New research by Harvard’s Benjamin Austin, Edward Glaeser, and Lawrence Summers published in the Spring 2018 edition of Brookings Papers on Economic Activity (BPEA) maps growth in the share of men who are not working across major regions of the United States,* revealing that the share of men aged 25-54 without work has nearly tripled over the last 50 years, and that this rise is disproportionately centered in the eastern parts of the American Heartland from Mississippi to Michigan.

In decades past, Americans were much more likely to move across counties and states in search of work. Between 1950 and 1992, mobility across counties never dropped below six percent. Since 2007, the share of American residents who moved across counties has never exceeded 3.9 percent. As a result, incomes in poorer parts of the country are no longer catching up with those in wealthier parties of the country as quickly as they used to, and regional gaps in employment have become large and enduring.


At the same time there has been a wide variation in economic growth in different regions of the country. While coastal states have seen their real economies grow by 330 percent over the past 40 years and the Western Heartland has seen growth of 461 percent, the Eastern Heartland’s economy has grown by only 181 percent.
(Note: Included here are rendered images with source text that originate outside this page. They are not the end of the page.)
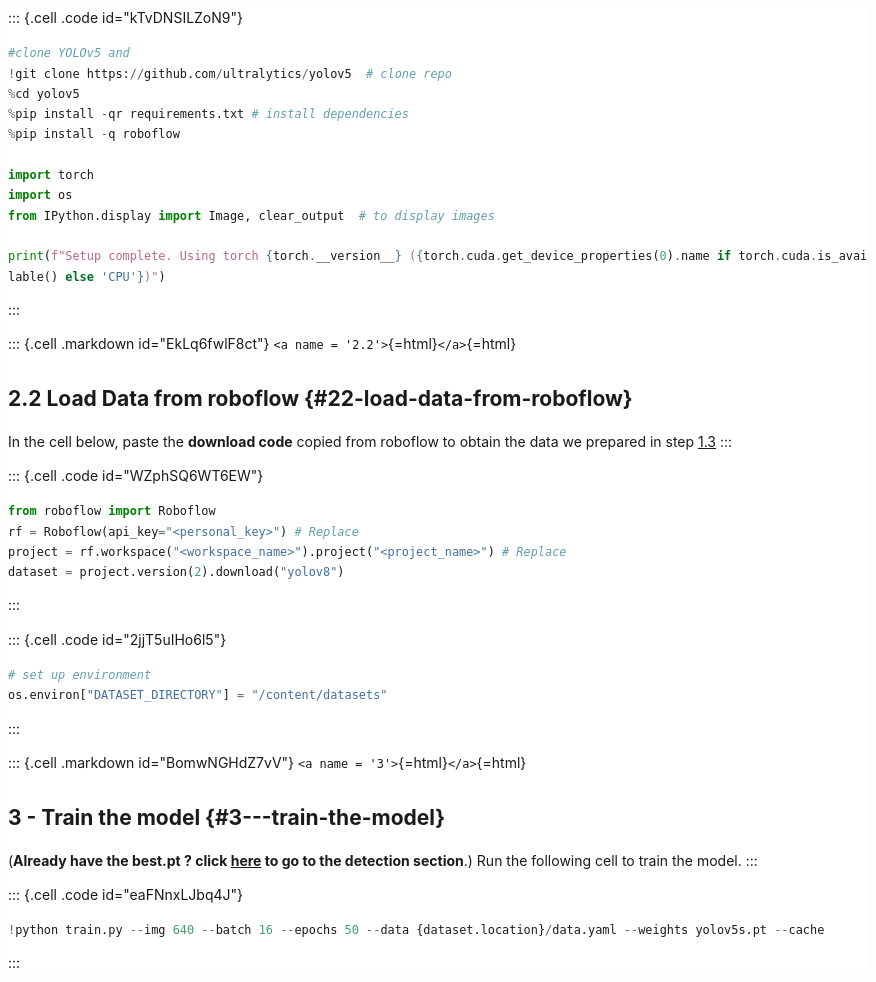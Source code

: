 ::: {.cell .code id="kTvDNSILZoN9"}
``` python
#clone YOLOv5 and 
!git clone https://github.com/ultralytics/yolov5  # clone repo
%cd yolov5
%pip install -qr requirements.txt # install dependencies
%pip install -q roboflow

import torch
import os
from IPython.display import Image, clear_output  # to display images

print(f"Setup complete. Using torch {torch.__version__} ({torch.cuda.get_device_properties(0).name if torch.cuda.is_available() else 'CPU'})")
```
:::

::: {.cell .markdown id="EkLq6fwlF8ct"}
`<a name = '2.2'>`{=html}`</a>`{=html}

## 2.2 Load Data from roboflow {#22-load-data-from-roboflow}

In the cell below, paste the **download code** copied from roboflow to
obtain the data we prepared in step [1.3](#1.3)
:::

::: {.cell .code id="WZphSQ6WT6EW"}
``` python
from roboflow import Roboflow
rf = Roboflow(api_key="<personal_key>") # Replace
project = rf.workspace("<workspace_name>").project("<project_name>") # Replace
dataset = project.version(2).download("yolov8")
```
:::

::: {.cell .code id="2jjT5uIHo6l5"}
``` python
# set up environment
os.environ["DATASET_DIRECTORY"] = "/content/datasets"
```
:::

::: {.cell .markdown id="BomwNGHdZ7vV"}
`<a name = '3'>`{=html}`</a>`{=html}

## 3 - Train the model {#3---train-the-model}

(**Already have the best.pt ? click [here](#5) to go to the detection
section**.) Run the following cell to train the model.
:::

::: {.cell .code id="eaFNnxLJbq4J"}
``` python
!python train.py --img 640 --batch 16 --epochs 50 --data {dataset.location}/data.yaml --weights yolov5s.pt --cache
```
:::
A look at men without jobs across the country illustrates large differences in the rise of American non-employment across regions and the hardening of America’s geographic divisions. In 2016, 51 percent of 25- to 54-year-old men in Flint, Michigan were not employed. In Alexandria, Virginia, it was 5 percent.

Men not working

Prime men ages 25-54



Joblessness Rate (%)

  1. < 10
  2. 10—14
  3. 14—18
  4. 18—22
  5. 22—26
  6. > 26

Excludes institutionalized individuals, members of the Armed Forces, and individuals with missing data.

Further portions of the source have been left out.